Con questa espressione quasi enigmatica l’evangelista Matteo ci racconta un evento importante non solo per Gesù, ma soprattutto per i suoi tre discepoli, Pietro, Giacomo e Giovanni che rappresentano un pò tutti noi. Il testo è posto subito dopo il riconoscimento del Signore da parte di Pietro e dell’annuncio della passione da parte di Gesù, a cui Pietro reagisce con veemenza perché non riesce ad immaginare un Messia “debole”, destinato al fallimento e alla morte.
Gesù, come nuovo Mosè, sale su un alto monte (v. 1), luogo per eccellenza dell’incontro con Dio e fu trasfigurato davanti a loro, entra cioè in uno stretto contatto con il Padre, tanto da brillare di forte luce e splendere di candore. In realtà, la trasfigurazione, simbolo del vero incontro con Dio (Anche Mosè ardeva in volto di forte luce dopo l’incontro con Javhè) è un momento fondamentale nella vita di questi tre discepoli che sono resi partecipi della gloria futura. Il ricordo di questo evento li dovrà sostenere e accompagnare nelle diverse vicende dolorose che di lì a poco si sarebbero consumate. A dare testimonianza a Gesù ci sono Mosè ed Elia (v. 3), simboli della Legge e delle parole dei profeti che in Cristo vengono portate a compimento, ma su tutte eccelle la voce del Padre che lo indica come proprio Figlio invitandoci ad ascoltarlo (v. 5).

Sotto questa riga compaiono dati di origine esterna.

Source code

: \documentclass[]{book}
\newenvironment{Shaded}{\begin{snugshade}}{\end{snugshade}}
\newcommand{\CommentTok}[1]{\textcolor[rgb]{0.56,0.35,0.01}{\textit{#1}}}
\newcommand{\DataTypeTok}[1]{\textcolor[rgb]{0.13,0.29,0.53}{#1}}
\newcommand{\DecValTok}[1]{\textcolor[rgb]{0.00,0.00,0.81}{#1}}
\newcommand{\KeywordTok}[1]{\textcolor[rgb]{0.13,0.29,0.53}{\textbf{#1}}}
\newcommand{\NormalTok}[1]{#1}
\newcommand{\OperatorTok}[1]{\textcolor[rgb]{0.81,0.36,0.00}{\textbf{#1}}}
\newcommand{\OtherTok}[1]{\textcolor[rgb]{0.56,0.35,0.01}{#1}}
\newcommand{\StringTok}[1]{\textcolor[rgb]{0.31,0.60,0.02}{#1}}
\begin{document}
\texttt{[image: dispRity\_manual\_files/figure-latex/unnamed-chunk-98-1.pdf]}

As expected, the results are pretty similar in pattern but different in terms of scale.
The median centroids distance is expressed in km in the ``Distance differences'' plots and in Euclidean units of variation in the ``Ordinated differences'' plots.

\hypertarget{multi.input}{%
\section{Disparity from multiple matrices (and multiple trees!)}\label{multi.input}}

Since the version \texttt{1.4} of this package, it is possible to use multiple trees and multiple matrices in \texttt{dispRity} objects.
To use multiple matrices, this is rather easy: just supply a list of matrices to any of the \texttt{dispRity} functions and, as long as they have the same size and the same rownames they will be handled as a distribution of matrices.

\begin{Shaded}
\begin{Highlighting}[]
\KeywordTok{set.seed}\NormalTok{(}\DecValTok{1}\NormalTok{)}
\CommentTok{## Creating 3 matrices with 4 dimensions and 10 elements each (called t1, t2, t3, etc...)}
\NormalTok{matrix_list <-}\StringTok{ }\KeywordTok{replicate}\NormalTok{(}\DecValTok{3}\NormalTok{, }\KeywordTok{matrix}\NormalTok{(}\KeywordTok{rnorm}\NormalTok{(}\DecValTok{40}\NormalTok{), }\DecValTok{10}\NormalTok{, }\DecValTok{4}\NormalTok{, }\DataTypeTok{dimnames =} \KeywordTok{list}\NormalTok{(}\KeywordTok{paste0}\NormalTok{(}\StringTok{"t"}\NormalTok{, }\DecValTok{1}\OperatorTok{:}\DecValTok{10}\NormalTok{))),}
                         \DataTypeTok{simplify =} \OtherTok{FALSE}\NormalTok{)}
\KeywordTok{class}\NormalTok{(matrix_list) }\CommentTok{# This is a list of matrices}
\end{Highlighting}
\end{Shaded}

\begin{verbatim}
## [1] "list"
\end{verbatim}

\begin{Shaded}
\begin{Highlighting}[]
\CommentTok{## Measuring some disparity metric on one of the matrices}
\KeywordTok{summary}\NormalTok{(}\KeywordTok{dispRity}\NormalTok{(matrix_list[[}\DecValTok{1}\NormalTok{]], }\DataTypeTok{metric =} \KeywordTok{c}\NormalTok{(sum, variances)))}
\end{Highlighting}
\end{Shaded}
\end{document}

Credo che la parte più importante di tutta la pericope a noi proposta, quest’oggi, sia proprio l’invito all’ascolto del Figlio di Dio, alla sua parola che non solo ristora il nostro cuore e le nostre deboli forze nel cammino della vita, ma che ci aiuta soprattutto a trasfigurare tutte quelle realtà per noi difficili e senza senso. È solo ponendo lo sguardo in lui che possiamo brillare di luce, luce che illumina tutti gli eventi che noi viviamo, tutta la nostra esistenza, dandogli un significato pieno e vero. Sì, il nostro essere cristiani deve porre le sue fondamenta sulla salda roccia della Parola facendo un po’ di silenzio dentro e fuori di noi per ascoltare come fare, cosa fare, come meglio vivere.
La trasfigurazione, allora, diventa il luogo di incontro con Dio, così profondo, così entusiasmante che vorremmo fare proprio come Pietro, tre tende, per restare sempre con il Signore (v. 4); ma, “quando una stilla di rugiada è caduta su di te, non dimenticarti dei fratelli tuoi”, ci ricorda la nostra fondatrice, madre Ilia Corsaro. Quando abbiamo incontrato veramente il Signore e dato ascolto alla Sua Parola, abbiamo il dovere di portare agli altri questo messaggio di profonda gioia che dà luce a tutto il nostro essere, a tutto il nostro esistere. Non dobbiamo temere (v. 7), dobbiamo alzarci e diffondere ovunque, con la nostra vita rinnovata, la parola d’amore che conquista, trasforma, eleva (madre Ilia Corsaro).